**What to produce**
Please find how many lines of the data contain the string "Shell", and respond with that number only.

**Input data**
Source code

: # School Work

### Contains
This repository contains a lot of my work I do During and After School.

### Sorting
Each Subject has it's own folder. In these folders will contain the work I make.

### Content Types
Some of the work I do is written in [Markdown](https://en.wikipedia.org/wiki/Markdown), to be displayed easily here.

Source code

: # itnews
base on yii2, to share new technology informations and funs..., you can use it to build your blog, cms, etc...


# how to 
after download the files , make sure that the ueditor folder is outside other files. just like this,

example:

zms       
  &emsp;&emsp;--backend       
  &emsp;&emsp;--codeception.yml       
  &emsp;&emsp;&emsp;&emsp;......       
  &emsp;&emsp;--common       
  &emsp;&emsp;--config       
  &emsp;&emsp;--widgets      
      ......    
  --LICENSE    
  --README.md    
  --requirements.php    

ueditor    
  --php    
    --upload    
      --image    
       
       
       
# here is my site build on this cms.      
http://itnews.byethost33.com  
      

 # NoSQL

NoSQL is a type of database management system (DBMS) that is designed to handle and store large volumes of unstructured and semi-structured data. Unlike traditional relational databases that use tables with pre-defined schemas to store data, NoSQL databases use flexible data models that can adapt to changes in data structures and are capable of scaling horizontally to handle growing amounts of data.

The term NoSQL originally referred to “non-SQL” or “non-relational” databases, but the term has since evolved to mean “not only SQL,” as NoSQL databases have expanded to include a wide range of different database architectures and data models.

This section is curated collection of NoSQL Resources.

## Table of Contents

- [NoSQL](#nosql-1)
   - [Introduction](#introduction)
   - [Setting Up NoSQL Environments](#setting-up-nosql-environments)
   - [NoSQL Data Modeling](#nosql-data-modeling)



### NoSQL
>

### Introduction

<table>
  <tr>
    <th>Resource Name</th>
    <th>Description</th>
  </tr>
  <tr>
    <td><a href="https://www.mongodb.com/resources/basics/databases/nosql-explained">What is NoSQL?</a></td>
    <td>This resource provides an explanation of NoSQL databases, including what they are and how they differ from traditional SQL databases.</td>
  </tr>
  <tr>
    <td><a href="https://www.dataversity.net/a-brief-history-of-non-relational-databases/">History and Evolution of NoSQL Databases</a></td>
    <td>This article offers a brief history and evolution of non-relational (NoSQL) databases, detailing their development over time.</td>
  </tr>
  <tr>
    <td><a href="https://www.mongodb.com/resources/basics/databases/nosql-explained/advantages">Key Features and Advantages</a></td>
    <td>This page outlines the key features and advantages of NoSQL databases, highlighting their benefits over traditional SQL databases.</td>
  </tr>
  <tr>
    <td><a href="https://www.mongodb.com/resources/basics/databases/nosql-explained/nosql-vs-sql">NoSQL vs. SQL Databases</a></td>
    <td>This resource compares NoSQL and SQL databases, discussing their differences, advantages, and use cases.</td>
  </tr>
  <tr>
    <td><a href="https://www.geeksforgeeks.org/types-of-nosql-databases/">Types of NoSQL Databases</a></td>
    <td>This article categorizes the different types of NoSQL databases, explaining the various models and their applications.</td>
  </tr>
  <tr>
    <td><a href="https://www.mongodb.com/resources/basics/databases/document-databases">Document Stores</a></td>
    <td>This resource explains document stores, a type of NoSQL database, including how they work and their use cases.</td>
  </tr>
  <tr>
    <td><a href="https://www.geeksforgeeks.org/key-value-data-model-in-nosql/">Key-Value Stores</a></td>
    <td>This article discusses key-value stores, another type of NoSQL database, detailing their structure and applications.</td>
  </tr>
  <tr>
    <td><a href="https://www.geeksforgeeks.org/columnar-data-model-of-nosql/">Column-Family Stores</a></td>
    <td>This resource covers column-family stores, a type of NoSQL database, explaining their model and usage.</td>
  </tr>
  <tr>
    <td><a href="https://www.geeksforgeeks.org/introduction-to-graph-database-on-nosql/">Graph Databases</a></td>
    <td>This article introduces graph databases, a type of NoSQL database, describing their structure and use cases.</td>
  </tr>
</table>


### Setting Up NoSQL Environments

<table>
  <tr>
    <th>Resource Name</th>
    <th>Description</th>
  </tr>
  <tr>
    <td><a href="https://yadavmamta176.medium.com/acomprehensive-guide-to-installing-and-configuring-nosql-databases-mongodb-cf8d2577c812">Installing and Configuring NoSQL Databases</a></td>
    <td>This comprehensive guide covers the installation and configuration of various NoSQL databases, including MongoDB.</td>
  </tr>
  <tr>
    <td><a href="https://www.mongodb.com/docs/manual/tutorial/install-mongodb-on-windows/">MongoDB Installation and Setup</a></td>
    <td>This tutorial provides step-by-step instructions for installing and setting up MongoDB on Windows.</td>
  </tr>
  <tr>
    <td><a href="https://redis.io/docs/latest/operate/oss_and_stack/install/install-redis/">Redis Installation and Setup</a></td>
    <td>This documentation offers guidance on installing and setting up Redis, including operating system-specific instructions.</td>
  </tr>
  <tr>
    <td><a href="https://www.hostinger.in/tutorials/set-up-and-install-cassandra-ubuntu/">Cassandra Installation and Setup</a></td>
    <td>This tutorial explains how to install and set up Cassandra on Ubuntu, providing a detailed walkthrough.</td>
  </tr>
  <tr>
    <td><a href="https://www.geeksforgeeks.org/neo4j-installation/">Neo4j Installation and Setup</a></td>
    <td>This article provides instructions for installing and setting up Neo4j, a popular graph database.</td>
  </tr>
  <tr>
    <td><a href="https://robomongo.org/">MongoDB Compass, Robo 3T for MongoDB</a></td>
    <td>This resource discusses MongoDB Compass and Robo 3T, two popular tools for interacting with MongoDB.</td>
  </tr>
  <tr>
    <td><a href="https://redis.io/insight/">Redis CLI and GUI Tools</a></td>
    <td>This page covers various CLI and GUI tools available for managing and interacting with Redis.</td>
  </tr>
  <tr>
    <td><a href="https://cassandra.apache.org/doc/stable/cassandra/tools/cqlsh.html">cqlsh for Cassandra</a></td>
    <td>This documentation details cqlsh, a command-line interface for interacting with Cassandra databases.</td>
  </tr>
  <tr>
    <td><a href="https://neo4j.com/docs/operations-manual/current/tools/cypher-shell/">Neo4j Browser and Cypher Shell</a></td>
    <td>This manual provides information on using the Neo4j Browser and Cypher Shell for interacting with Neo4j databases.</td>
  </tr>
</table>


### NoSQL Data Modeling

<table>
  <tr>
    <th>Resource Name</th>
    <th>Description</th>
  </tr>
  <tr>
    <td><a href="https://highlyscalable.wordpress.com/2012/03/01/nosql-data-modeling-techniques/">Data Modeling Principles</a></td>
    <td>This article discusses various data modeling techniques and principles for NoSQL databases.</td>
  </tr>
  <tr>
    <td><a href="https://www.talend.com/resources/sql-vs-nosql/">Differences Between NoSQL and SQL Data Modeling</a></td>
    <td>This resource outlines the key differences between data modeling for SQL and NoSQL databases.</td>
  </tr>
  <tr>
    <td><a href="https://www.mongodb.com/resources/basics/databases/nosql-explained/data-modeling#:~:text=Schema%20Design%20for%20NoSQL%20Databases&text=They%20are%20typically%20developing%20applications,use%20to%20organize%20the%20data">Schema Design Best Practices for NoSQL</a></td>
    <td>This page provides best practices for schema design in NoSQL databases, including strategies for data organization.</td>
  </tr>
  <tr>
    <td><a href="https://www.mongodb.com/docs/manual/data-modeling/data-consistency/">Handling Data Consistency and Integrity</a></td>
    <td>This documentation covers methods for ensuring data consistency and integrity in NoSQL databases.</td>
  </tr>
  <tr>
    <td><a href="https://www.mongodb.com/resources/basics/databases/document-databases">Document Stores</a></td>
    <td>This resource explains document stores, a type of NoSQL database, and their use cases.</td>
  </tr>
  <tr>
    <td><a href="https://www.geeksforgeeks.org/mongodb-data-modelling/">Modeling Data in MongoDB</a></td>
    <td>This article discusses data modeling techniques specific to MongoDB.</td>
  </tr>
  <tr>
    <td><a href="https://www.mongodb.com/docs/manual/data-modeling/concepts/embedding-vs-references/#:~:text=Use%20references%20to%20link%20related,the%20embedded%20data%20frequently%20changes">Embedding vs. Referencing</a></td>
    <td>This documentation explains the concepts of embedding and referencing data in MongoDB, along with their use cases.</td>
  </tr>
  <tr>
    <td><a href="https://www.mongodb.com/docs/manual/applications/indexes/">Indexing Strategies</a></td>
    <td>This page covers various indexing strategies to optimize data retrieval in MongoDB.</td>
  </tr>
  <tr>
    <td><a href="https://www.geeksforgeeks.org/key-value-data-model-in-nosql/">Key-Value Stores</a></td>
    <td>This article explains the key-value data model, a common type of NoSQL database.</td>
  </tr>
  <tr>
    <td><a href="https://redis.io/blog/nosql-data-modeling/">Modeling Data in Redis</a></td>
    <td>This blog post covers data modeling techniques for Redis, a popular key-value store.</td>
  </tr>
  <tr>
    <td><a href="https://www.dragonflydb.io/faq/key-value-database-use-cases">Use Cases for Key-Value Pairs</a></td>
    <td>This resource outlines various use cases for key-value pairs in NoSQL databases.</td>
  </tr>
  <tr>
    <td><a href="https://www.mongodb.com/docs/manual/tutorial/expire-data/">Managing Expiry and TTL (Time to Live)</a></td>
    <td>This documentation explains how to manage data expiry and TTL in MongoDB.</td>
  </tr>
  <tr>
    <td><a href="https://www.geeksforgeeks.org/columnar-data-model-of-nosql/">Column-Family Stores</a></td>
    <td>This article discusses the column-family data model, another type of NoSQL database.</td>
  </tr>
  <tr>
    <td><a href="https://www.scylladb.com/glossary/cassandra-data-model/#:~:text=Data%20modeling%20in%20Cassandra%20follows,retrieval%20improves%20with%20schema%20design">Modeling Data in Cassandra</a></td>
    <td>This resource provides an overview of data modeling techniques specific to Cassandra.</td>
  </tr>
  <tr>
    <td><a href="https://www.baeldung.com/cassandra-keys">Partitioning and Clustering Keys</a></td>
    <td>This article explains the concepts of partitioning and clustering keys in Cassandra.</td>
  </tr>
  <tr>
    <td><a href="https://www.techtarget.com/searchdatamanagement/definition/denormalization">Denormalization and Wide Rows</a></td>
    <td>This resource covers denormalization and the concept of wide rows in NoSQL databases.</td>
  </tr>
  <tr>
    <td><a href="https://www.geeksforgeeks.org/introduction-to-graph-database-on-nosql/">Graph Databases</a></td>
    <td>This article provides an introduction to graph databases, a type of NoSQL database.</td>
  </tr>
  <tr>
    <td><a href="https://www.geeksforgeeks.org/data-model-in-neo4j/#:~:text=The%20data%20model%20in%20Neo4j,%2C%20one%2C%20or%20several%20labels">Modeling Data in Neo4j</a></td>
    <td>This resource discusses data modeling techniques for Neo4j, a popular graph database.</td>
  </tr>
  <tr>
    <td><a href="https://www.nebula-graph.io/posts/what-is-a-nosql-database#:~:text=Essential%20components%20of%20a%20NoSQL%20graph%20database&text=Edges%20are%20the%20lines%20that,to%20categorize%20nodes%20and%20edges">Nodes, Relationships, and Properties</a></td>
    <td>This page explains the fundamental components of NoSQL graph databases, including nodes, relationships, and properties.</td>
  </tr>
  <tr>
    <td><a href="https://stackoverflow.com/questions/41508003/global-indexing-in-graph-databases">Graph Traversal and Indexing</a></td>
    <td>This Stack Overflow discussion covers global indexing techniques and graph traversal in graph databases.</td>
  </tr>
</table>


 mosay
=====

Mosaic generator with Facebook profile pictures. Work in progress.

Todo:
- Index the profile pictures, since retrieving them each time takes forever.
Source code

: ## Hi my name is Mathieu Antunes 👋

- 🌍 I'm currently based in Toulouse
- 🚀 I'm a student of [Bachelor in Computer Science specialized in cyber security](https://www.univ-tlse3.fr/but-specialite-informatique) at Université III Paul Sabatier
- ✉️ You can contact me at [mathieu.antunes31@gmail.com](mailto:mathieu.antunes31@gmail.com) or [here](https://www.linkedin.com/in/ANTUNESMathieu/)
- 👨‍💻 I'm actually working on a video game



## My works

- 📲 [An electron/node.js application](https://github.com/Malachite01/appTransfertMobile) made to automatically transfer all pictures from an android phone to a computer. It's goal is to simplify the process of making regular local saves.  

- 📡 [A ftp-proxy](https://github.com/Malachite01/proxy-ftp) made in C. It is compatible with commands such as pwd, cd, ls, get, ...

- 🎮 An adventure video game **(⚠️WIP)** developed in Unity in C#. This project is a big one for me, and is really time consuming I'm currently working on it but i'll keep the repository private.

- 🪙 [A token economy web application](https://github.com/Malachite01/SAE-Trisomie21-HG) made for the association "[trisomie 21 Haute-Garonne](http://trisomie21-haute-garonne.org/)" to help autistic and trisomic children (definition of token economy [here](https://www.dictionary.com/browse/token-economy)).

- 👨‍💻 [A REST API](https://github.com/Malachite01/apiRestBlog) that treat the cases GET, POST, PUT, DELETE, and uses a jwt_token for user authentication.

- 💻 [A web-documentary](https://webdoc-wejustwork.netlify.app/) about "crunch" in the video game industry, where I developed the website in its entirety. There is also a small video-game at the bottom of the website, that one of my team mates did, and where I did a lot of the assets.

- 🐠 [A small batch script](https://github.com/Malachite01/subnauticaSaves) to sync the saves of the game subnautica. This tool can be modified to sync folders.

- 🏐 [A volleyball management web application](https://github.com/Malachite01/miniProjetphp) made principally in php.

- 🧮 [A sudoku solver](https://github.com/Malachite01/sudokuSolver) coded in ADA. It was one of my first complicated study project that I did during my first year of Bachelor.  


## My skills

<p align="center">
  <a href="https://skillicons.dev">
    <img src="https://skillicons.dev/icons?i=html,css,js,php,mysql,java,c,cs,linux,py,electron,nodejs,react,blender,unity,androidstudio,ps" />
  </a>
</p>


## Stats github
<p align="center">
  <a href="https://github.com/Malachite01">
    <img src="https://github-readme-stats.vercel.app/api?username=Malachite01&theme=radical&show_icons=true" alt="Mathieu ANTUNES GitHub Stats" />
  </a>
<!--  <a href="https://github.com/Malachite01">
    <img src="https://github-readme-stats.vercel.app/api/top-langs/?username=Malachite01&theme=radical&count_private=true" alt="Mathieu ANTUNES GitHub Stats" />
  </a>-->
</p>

**Output**
2